Paneth cells are a primary secretory epithelium that resides at the crypt bottom and releases antimicrobial peptides, including lysozyme. Our study demonstrated that after LPS injection, Lysozyme expression in duodenal crypt decreased substantially from 1 hpi to 8 hpi. This result aligns well with the finding that Salmonella enterica serovar Typhimurium infected in mice would reduce the Paneth cell–specific lysozyme content and the number of granules per Paneth cell (Martinez Rodriguez et al., 2012). However, the Paneth cell population would expand owing to the activation of their differentiation program (Martinez Rodriguez et al., 2012). Moreover, ultrastructural analysis in our study showed a considerable number of mitochondria in Paneth cells were swollen at 4 hpi of LPS, indicating that the Paneth cells impaired severely under LPS challenge. Similarly, necrosis-like swelling mitochondria also appeared in the intestinal crypt of mice with inflammatory bowel disease (Wang et al., 2020). These suggested that Paneth cells of chickens impaired obviously at the early stage of intestinal inflammation.
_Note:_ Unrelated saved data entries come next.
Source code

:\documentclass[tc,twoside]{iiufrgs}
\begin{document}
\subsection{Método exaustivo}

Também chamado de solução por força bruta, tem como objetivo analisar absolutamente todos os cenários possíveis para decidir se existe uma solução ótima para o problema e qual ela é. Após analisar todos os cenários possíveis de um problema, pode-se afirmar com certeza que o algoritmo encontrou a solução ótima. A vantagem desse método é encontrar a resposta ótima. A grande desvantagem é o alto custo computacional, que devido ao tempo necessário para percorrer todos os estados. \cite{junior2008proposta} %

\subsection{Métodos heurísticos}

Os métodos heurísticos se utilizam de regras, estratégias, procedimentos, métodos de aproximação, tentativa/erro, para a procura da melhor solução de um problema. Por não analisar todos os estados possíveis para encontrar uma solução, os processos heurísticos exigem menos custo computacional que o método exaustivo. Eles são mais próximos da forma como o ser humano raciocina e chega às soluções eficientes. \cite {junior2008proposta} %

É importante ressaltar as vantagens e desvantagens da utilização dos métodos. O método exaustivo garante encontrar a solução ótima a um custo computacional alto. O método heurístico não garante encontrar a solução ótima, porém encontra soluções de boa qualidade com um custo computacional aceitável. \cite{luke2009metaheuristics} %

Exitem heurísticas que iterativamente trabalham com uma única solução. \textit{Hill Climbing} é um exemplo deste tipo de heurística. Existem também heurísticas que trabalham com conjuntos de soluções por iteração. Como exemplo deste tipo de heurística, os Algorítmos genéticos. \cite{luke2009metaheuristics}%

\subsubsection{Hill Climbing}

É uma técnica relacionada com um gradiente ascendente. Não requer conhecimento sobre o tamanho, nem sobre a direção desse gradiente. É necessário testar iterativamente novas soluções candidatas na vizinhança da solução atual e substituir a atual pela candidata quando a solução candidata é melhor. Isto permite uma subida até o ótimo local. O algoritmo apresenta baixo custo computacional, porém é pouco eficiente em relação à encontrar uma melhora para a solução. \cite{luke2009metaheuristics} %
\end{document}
Paneth cells provide a niche for ISC by producing signaling molecules such as Wnt, Notch ligands, and epidermal growth factor (Schepers et al., 2012). Rodríguez-Colman et al. (2017) proved that Wnt3a would promote the proliferation of Lgr5+ ISC and transit-amplifying cells in intestinal organoid in vitro. van Es et al. (2012) suggested that Paneth cells could secret Dll1 and Delta-like4 as Notch ligands, which trigger Notch1 and Notch2 on ISC, thus keeping them from entry into the secretory lineage. In the present study, after LPS challenge in young chickens, Dll1 and Wnt3a in the crypt increased gradually from 1 hpi to 8 hpi, corresponding to the downregulated MUC2 expression and upregulated Lgr5 and Bmi1 at 8 hpi. Consistently, TNF was demonstrated to enhance Wnt/β-catenin signaling during ulcer healing in mice with inflammatory bowel disease (Bradford et al., 2017). S. Pullorum infection in chickens could increase the depth of crypt and abnormal proliferation of ISC by overactivation of Wnt/β-catenin pathway (Xie et al., 2020). These suggested that the secretion profile of the chicken's Paneth cells was changed under LPS-induced intestinal inflammation.
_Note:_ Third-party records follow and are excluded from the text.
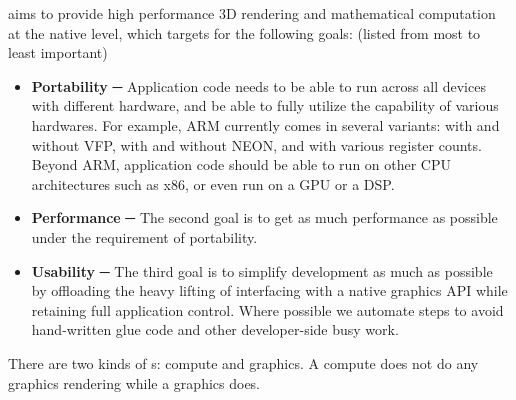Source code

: \RS{} aims to provide high performance 3D rendering and mathematical computation at the native level, which targets for the following goals: (listed from most to least important) \cite{renderscript-part2}
\begin{itemize}
	\item \textbf{Portability} ─{} Application code needs to be able to run across all devices with different hardware, and be able to fully utilize the capability of various hardwares. For example, ARM currently comes in several variants: with and without VFP, with and without NEON, and with various register counts. Beyond ARM, application code should be able to run on other CPU architectures such as x86, or even run on a GPU or a DSP.
	\item \textbf{Performance} ─{} The second goal is to get as much performance as possible under the requirement of portability. 	
    \item \textbf{Usability} ─{} The third goal is to simplify development as much as possible by offloading the heavy lifting of interfacing with a native graphics API while retaining full application control. Where possible we automate steps to avoid hand-written glue code and other developer-side busy work.
\end{itemize}


There are two kinds of \RS{}s: compute and graphics. A compute \RS{} does not do any graphics rendering while a graphics \RS{} does.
In conclusion, at the early stage of LPS-induced intestinal inflammation (from 1 hpi–4 hpi), Paneth cells were impaired obviously, which was reflected as swollen mitochondria and downregulated Lysozyme. Subsequently, the ISC activity reduced remarkably. Soon after that, the transcription of Wnt3a and Dll1 in crypt increased gradually and induced the recovery of ISC activity.